Agustín Fernández Mallo

Acabo de regresar de un viaje a Río de Janeiro y a Sao Paulo. En Río fui invitado al Flupp, Fiesta Literaria de Las Periferias, celebrada cada año en una favela; éste tocó en Vigáro Geral, una de las no pacificadas -como allí le llaman-, lo que equivale a decir que hay que entrar con escolta, no se pueden hacer fotografías sin previa consulta, y en ese laberinto en el que nunca llegas a saber realmente qué clase de vida es incubada no puedes salirte de la ruta marcada. En el corazón de tal cóctel se halla un centro educativo que durante esos días es acondicionado para el festival. La idea: propiciar el encuentro de dos movimientos inversos: la literatura va hacia la favela, y ésta, a su vez, va hacia la literatura. Se supone que en algún momento ambos trenes tendrán que dialogar o chocar, y ahí radica el riesgo y valor de la propuesta.

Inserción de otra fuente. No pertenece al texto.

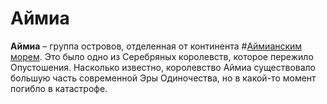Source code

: # Аймиа

**Аймиа** – группа островов, отделенная от континента #[Аймианским морем](locations/aimian-sea). Это было одно из Серебряных королевств, которое пережило Опустошения. Насколько известно, королевство Аймиа существовало большую часть современной Эры Одиночества, но в какой-то момент погибло в катастрофе.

Allí escritores de todos los países debaten en mesas redondas cómo puede hoy realizarse una literatura de periferias, o si, para empezar, tiene algún sentido hablar en tales términos. El escritor Reinaldo Moraes -con quien compartí mesa redonda, moderada por el crítico de cine, Rodrigo Fonseca-, sostuvo que no, que la literatura de periferias no puede darse porque toda periferia es rápidamente reabsorbida por los sistemas de mercado; prueba de ello, el propio evento en el que nos encontrábamos. No le faltaba razón a Reinaldo, pero quizá haya que hacerse una pregunta aún más anterior, ¿es necesario llevar la literatura a la periferia?, ¿no es más lógico investigar qué literatura genera la propia periferia? Lo cierto es que, cuando nos fuimos, jóvenes y ancianos nos miraban pasar con idéntica expresión: ahí se va un alien.